Economic recession and sports – New Telegraph
Nigeria is in recession. The confirmation came recently after the National Bureau of Statistics (NBS) in a report released last week stated that the Consumer Price Index increased from 16.5 per cent in June to 17.1 per cent in July this year. A total of 79.9 million Nigerians are said to be jobless just as inflation hits an all-time high.
Again, the finance minister, Kemi Adeosun, also confirmed the development and noted that the federal government was working hard to address the situation. This situation was crucial in the administration of sports as the funds meant for various competitions are always delayed or never released. Sports like Taekwondo, table tennis and boxing were affected during the qualifiers for the Olympic Games.
We recall that the athletes suffered neglect as government did not respond when they needed to participate in the qualifiers for the Olympic Games. Nigeria was not represented in the taekwondo event not only because of the crisis in the federation; we believe the ministry of sports should have saved the situation. This is so sad for a sport that earned Nigeria a medal at the 2008 Olympic Games in Beijing.
For the Olympic Games proper, the recession also affected Team Nigeria as funds for the games was released at the eve of the 31st Olympiad that took place between August 5 and 21 in Rio, Brazil. This denied the athletes the opportunity to embark on a training tour which government through the minister of Sports, Solomon Dalung promised them.
The training tour would have helped the preparation. We also confirmed that the money meant to transport the competition kits to athletes in Rio was not paid on time due to the late release of funds. At the games, the athletes were paid what they called 'equipment allowance' and three days to the end of the games, the kits arrived
. It was a shame that Team Nigeria competed in Rio with their personal kits. Let us clearly state that the delay in the release of Rio 2016 funds is not a good excuse for the poor performance of Nigeria at the games. Government has never released money on time for any event and may never do so due to the bureaucratic bottlenecks involved in getting almost anything done in the civil service in the country.
The ministry of sports should have been pro-active to source funds for the athletes to continue with their preparation for the games. At the 2012 event in London, Nigeria did not win any medal but four years later, the story is almost the same.

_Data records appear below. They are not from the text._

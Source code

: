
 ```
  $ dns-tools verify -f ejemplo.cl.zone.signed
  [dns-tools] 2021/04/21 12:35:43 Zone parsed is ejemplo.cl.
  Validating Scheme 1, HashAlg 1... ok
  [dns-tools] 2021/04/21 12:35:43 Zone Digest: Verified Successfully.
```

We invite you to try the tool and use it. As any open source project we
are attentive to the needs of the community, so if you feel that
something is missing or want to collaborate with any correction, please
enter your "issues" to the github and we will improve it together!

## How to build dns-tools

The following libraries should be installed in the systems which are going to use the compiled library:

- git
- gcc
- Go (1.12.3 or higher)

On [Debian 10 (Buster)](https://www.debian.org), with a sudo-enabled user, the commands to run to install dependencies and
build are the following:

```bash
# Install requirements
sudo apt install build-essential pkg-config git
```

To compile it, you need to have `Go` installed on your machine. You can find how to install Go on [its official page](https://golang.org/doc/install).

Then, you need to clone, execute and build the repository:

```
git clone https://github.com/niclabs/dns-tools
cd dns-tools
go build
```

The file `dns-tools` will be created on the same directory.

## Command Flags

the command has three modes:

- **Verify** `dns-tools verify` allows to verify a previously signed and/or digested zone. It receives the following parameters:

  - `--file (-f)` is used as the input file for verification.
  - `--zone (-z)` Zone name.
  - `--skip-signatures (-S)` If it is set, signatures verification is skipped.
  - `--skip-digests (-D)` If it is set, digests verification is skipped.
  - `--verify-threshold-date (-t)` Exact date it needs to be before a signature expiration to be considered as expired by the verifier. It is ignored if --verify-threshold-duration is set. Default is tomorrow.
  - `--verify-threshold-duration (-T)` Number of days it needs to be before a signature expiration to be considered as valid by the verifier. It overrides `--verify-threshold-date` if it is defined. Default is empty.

It was the U-23 football team that saved the situation with a hard-won bronze medal in Rio. Going forward, we want the ministry to look into sports funding beyond government. The private sector should be fully involved so that nobody will rely on government funds for preparation and participation in qualifying events of major meets.
Government could sponsor the competition proper while the private sector prepares the athletes for the competition. It is so sad that there is no sports policy in the country to guide ministers in their decisions especially as most of them do not have good background on sports.

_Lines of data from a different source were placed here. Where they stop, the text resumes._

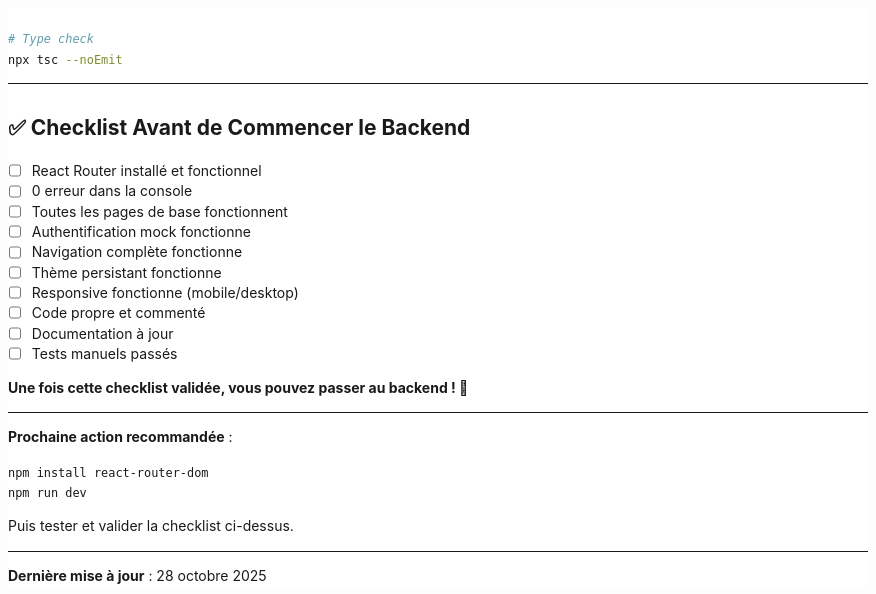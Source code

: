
 ```bash

# Type check
npx tsc --noEmit
```

---

## ✅ Checklist Avant de Commencer le Backend

- [ ] React Router installé et fonctionnel
- [ ] 0 erreur dans la console
- [ ] Toutes les pages de base fonctionnent
- [ ] Authentification mock fonctionne
- [ ] Navigation complète fonctionne
- [ ] Thème persistant fonctionne
- [ ] Responsive fonctionne (mobile/desktop)
- [ ] Code propre et commenté
- [ ] Documentation à jour
- [ ] Tests manuels passés

**Une fois cette checklist validée, vous pouvez passer au backend ! 🚀**

---

**Prochaine action recommandée** : 
```bash
npm install react-router-dom
npm run dev
```

Puis tester et valider la checklist ci-dessus.

---

**Dernière mise à jour** : 28 octobre 2025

There could be a template for multinational companies to sponsor one or two Grade A athletes or a federation for a particular competition. Again, there should be a Trust Fund for sports. The last we can recall about this was for sports and education and the ministry of sports does not have access to the money.
There should be a deliberate plan to take care of the needs of the athletes in terms of facilities, welfare, exposure and much more. Great Britain spent about four million pounds which is the equivalent of N1.6bn on each medal won at the Rio 2016 Olympic Games. They won 27 gold, 23 silver and 38 bronze medals at the games. Here is a country that won just one gold medal at the 1996 Atlanta Olympic Games to place 36th while Nigeria won two gold medals to finish 32nd on the table.

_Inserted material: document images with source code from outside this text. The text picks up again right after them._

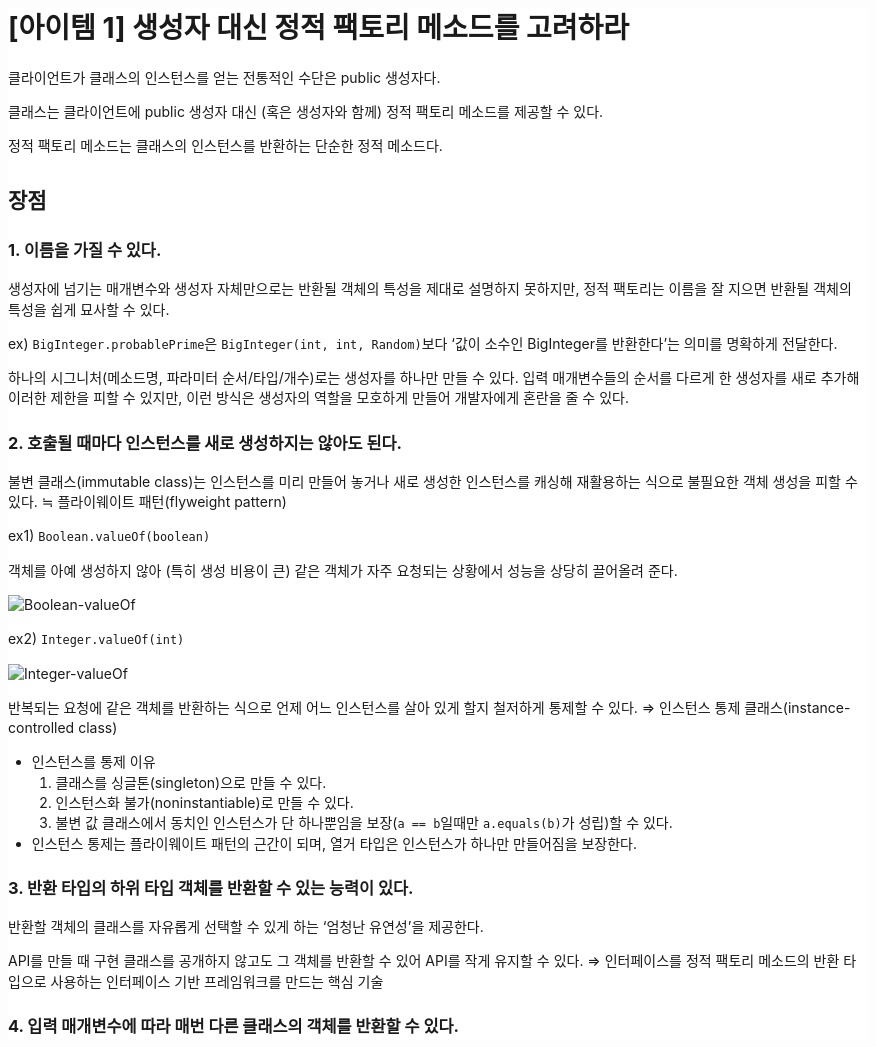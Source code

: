 # [아이템 1] 생성자 대신 정적 팩토리 메소드를 고려하라

클라이언트가 클래스의 인스턴스를 얻는 전통적인 수단은 public 생성자다.

클래스는 클라이언트에 public 생성자 대신 (혹은 생성자와 함께) 정적 팩토리 메소드를 제공할 수 있다.

정적 팩토리 메소드는 클래스의 인스턴스를 반환하는 단순한 정적 메소드다.

## 장점

### 1. 이름을 가질 수 있다.

생성자에 넘기는 매개변수와 생성자 자체만으로는 반환될 객체의 특성을 제대로 설명하지 못하지만, 정적 팩토리는 이름을 잘 지으면 반환될 객체의 특성을 쉽게 묘사할 수 있다.

ex) `BigInteger.probablePrime`은 `BigInteger(int, int, Random)`보다 ‘값이 소수인 BigInteger를 반환한다’는 의미를 명확하게 전달한다.

하나의 시그니처(메소드명, 파라미터 순서/타입/개수)로는 생성자를 하나만 만들 수 있다. 입력 매개변수들의 순서를 다르게 한 생성자를 새로 추가해 이러한 제한을 피할 수 있지만, 이런 방식은 생성자의 역할을 모호하게
만들어 개발자에게 혼란을 줄 수 있다.

### 2. 호출될 때마다 인스턴스를 새로 생성하지는 않아도 된다.

불변 클래스(immutable class)는 인스턴스를 미리 만들어 놓거나 새로 생성한 인스턴스를 캐싱해 재활용하는 식으로 불필요한 객체 생성을 피할 수 있다. ≒ 플라이웨이트 패턴(flyweight pattern)

ex1) `Boolean.valueOf(boolean)`

객체를 아예 생성하지 않아 (특히 생성 비용이 큰) 같은 객체가 자주 요청되는 상황에서 성능을 상당히 끌어올려 준다.

<img width="354" alt="Boolean-valueOf" src="https://user-images.githubusercontent.com/62989828/228017327-62efd5ea-27af-4725-b78a-cf8c53ebf1d3.png">

ex2) `Integer.valueOf(int)`

<img width="484" alt="Integer-valueOf" src="https://user-images.githubusercontent.com/62989828/228017225-96199b41-36f8-47b5-ad85-1d966c4707aa.png">

반복되는 요청에 같은 객체를 반환하는 식으로 언제 어느 인스턴스를 살아 있게 할지 철저하게 통제할 수 있다. ⇒ 인스턴스 통제 클래스(instance-controlled class)

- 인스턴스를 통제 이유
    1. 클래스를 싱글톤(singleton)으로 만들 수 있다.
    2. 인스턴스화 불가(noninstantiable)로 만들 수 있다.
    3. 불변 값 클래스에서 동치인 인스턴스가 단 하나뿐임을 보장(`a == b`일때만 `a.equals(b)`가 성립)할 수 있다.
- 인스턴스 통제는 플라이웨이트 패턴의 근간이 되며, 열거 타입은 인스턴스가 하나만 만들어짐을 보장한다.

### 3. 반환 타입의 하위 타입 객체를 반환할 수 있는 능력이 있다.

반환할 객체의 클래스를 자유롭게 선택할 수 있게 하는 ‘엄청난 유연성’을 제공한다.

API를 만들 때 구현 클래스를 공개하지 않고도 그 객체를 반환할 수 있어 API를 작게 유지할 수 있다. ⇒ 인터페이스를 정적 팩토리 메소드의 반환 타입으로 사용하는 인터페이스 기반 프레임워크를 만드는 핵심 기술

### 4. 입력 매개변수에 따라 매번 다른 클래스의 객체를 반환할 수 있다.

And 20 years after, Great Britain finished second on the table with 27 gold while Nigeria was 78th with only one bronze. We believe the Britons have worked so hard to get this far. To launch their kits for the games, it was a big party in London.
They were a shining example on and off the competition venues in Rio. Nigeria can imbibe the British model of using a Trust Fund to boost sports development in the next 10 year. This is one way we believe the current economic recession will not further hinder the progress of the various talented athletes we have all over the country.
The country is blessed with natural talents that have the potential to rule the world in their sports disciplines but getting our acts together to nurture them to stardom has been a big problem. Countries like Jamaica, Bahamas and now Great Britain have shown Nigeria that with hard work, fortune can change for good for the country in sports.